Ms. Chatyoka shared her perspective on the challenges related to the development of the African agricultural sector, highlighting a lack of institutional support through industry standards and gender disparities in accessing land and financing. She also remarked on the opportunities related to the fact that Africa contains 60 percent of the world's arable land but remains a net exporter of food products. Ms. Chatyoka offered recommendations to address the challenges including providing agripreneurs with access to land, financing, and institutional support through the development of industry-wide standards across the continent to promote food safety and the improvement of community harvests. She also recommended production hubs to increase access to markets, particularly for youth and women farmers. Other recommendations included telling stories that highlight youth participation in the sector and provided the example of the Minister of Agriculture in Zimbabwe, who is one of the youngest on the continent and has created mechanisms within his department to foster youth inclusion. She mentioned the role of international partners in providing capacity development for governments related to effective policy development and financial support to the sector at large. She also urged the adoption of advanced and climate-resilient technologies to harness the energy of youth, use of learning platforms to bridge the capacity gap, and a push to provide innovative and flexible finance options while also ensuring that youth were part of the African Continental Free Trade Area.

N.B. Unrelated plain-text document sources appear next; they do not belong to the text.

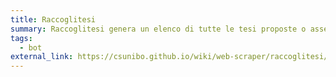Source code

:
 ```yaml
---
title: Raccoglitesi
summary: Raccoglitesi genera un elenco di tutte le tesi proposte o assegnate dai professori di un dato dipartimento.
tags:
  - bot
external_link: https://csunibo.github.io/wiki/web-scraper/raccoglitesi/
---
```

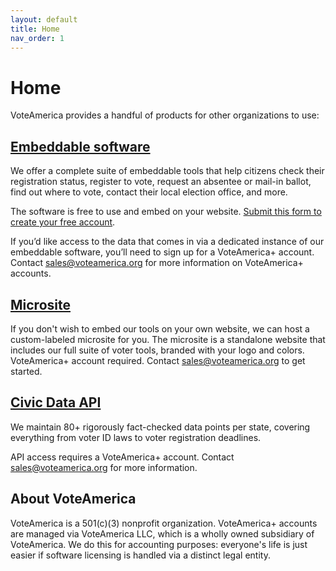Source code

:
 ```yaml
---
layout: default
title: Home
nav_order: 1
---
```


# Home

VoteAmerica provides a handful of products for other organizations to use:

## [Embeddable software](embeds)

We offer a complete suite of embeddable tools that help citizens check their registration status, 
register to vote, request an absentee or mail-in ballot, find out where to vote, contact their local election office, and more.

The software is free to use and embed on your website. [Submit this form to create your free account](https://secure.voteamerica.org/signup/).

If you’d like access to the data that comes in via a dedicated 
instance of our embeddable software, you’ll need to sign up for a VoteAmerica+ account. 
Contact [sales@voteamerica.org](mailto:sales@voteamerica.org) for more information on VoteAmerica+ accounts.

## [Microsite](microsite)

If you don't wish to embed our tools on your own website, we can host a custom-labeled microsite for you.
The microsite is a standalone website that includes our full suite of voter tools, branded with your logo and colors.
VoteAmerica+ account required. Contact [sales@voteamerica.org](mailto:sales@voteamerica.org) to get started.

## [Civic Data API](api/index.md)

We maintain 80+ rigorously fact-checked data points per state, covering everything from voter ID laws to voter registration deadlines.

API access requires a VoteAmerica+ account. Contact [sales@voteamerica.org](mailto:sales@voteamerica.org) for more information.

## About VoteAmerica

VoteAmerica is a 501(c)(3) nonprofit organization. VoteAmerica+ accounts are managed via VoteAmerica LLC, 
which is a wholly owned subsidiary of VoteAmerica. We do this for accounting purposes: everyone's life is just easier 
if software licensing is handled via a distinct legal entity.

The speakers then engaged in a question-and-answer session with the audience during which they addressed questions on topics including how to use technology to foster youth participation, and how government support and education might unlock more financing for the agricultural sector.

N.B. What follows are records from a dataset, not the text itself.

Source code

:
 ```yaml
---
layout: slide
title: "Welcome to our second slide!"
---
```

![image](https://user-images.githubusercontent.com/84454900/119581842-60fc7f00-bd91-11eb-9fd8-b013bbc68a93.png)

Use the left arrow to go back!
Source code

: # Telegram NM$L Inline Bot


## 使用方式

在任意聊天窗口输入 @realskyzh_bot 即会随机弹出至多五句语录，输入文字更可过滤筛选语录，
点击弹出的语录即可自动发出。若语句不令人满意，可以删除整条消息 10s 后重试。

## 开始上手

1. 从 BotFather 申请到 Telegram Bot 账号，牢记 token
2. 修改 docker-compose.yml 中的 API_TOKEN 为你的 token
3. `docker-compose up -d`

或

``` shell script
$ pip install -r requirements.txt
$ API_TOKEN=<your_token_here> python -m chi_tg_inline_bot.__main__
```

Mr. Bittrick summarized the discussion by highlighting the lucrative opportunities that exist in the agricultural sector as compared to other sectors and encouraging both public and private global investment in the sector. He also highlighted the point that age should not be a barrier to entering the agricultural sector and stressed the importance of providing youth with resources and financing to participate in the sector. He emphasized the need for agriculture to be a part of public education so that African youth can build the necessary skills for agricultural transformation in specific  areas such as water scarcity.  He noted that Internet-friendly agricultural extension programs through U.S. land grant universities could yield returns on investments.  He also noted that Africa’s agricultural and food systems are ready for both public and private financing which would allow the continent and its people to meet the Sustainable Development Goals, including ending hunger, improving health, alleviating poverty, and reducing greenhouse gas and the environmental footprint. 

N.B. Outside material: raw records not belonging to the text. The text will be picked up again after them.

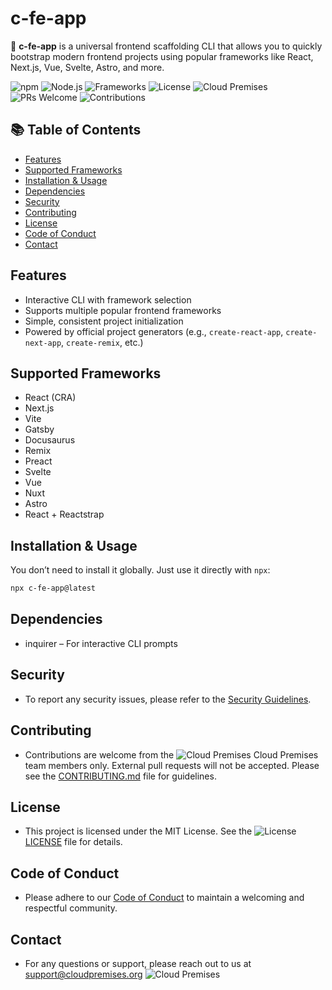# c-fe-app

🚀 **c-fe-app** is a universal frontend scaffolding CLI that allows you to quickly bootstrap modern frontend projects using popular frameworks like React, Next.js, Vue, Svelte, Astro, and more.

![npm](https://img.shields.io/npm/v/@cloud-premises/c-fe-app?style=flat&color=cb3837)
![Node.js](https://img.shields.io/node/v/@cloud-premises/c-fe-app?style=flat&color=339933)
![Frameworks](https://img.shields.io/badge/frameworks-React_|_Vue_|_Svelte_|_Next_|_Astro-yellow?style=flat)
![License](https://img.shields.io/badge/license-MIT-blue?style=flat)
![Cloud Premises](https://img.shields.io/badge/Cloud-Premises-blue?style=flat)
![PRs Welcome](https://img.shields.io/badge/PRs-welcome-brightgreen?style=flat)
![Contributions](https://img.shields.io/badge/contributions-open-orange?style=flat)

## 📚 Table of Contents

- [Features](#features)
- [Supported Frameworks](#supported-frameworks)
- [Installation & Usage](#installation--usage)
- [Dependencies](#dependencies)
- [Security](#security)
- [Contributing](#contributing)
- [License](#license)
- [Code of Conduct](#code-of-conduct)
- [Contact](#contact)

## Features

- Interactive CLI with framework selection
- Supports multiple popular frontend frameworks
- Simple, consistent project initialization
- Powered by official project generators (e.g., `create-react-app`, `create-next-app`, `create-remix`, etc.)

## Supported Frameworks

- React (CRA)
- Next.js
- Vite
- Gatsby
- Docusaurus
- Remix
- Preact
- Svelte
- Vue
- Nuxt
- Astro
- React + Reactstrap

## Installation & Usage

You don’t need to install it globally. Just use it directly with `npx`:

```bash
npx c-fe-app@latest
```

## Dependencies

- inquirer – For interactive CLI prompts

## Security

- To report any security issues, please refer to the [Security Guidelines](./Security).

## Contributing

- Contributions are welcome from the ![Cloud Premises](https://img.shields.io/badge/Cloud-Premises-blue?style=flat) Cloud Premises team members only. External pull requests will not be accepted.
 Please see the [CONTRIBUTING.md](./CONTRIBUTING.md) file for guidelines.

## License

- This project is licensed under the MIT License. See the ![License](https://img.shields.io/badge/license-MIT-blue.svg) [LICENSE](./LICENSE) file for details.

## Code of Conduct

- Please adhere to our [Code of Conduct](./CODE_OF_CONDUCT.md) to maintain a welcoming and respectful community.

## Contact

- For any questions or support, please reach out to us at support@cloudpremises.org ![Cloud Premises](https://img.shields.io/badge/Cloud-Premises-blue?style=flat)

The session ended with words of inspiration and encouragement from each speaker. Ms. Mbah the importance of focusing on Africa’s opportunities and not only its challenges; Mr. Torto stressed the many opportunities that the agricultural sector holds for youth to engage in what interests them in order to create change; and Ms. Chatyoka encouraged young people to become part of the agricultural revolution by getting involved in resilient and inclusive food systems, to tap into the potential of women, and to change the narrative around agriculture. 

The event concluded with a video showcasing cultural content from artists across Africa and the United States. International recording artists, Wordsmith and D.J. Invisible, narrated the segment and introduced the artist. Ms. Grace Jerry, a 2015 Washington Mandela Fellow, was lauded for her work as a disability advocate and composer of the YALI anthem; the segment featured a rendition of the anthem. Mr. Douglass Ogutu, a 2021 Washington Mandela Fellow, works to support artists living in low-income communities through the YALI transformation fund, was also featured. He leads an effort to foster collaboration among artists, and his song, Pambazuko, was highlighted during the segment. The segment also included Mr. Kaweesi Mark (Washington Mandela Fellow 2016), who empowers youth through artistic expressions. The video featured the annual cultural festival organized by Mr. Mark called Breakfast Jam. Ms. Catharine Mbenge (Washington Mandela Fellow 2019) rendered her prize-winning poem The Shy Girl Who Refuses to Die Shy. Lastly, the segment featured Lamboginny, the co-convener of the Say No to Crime movement and the advocate of S.A.L.T (Saving All Lives Together), a prison reform program. Lamboginny closed out the event with a rendition of his song, I Believe in Africa.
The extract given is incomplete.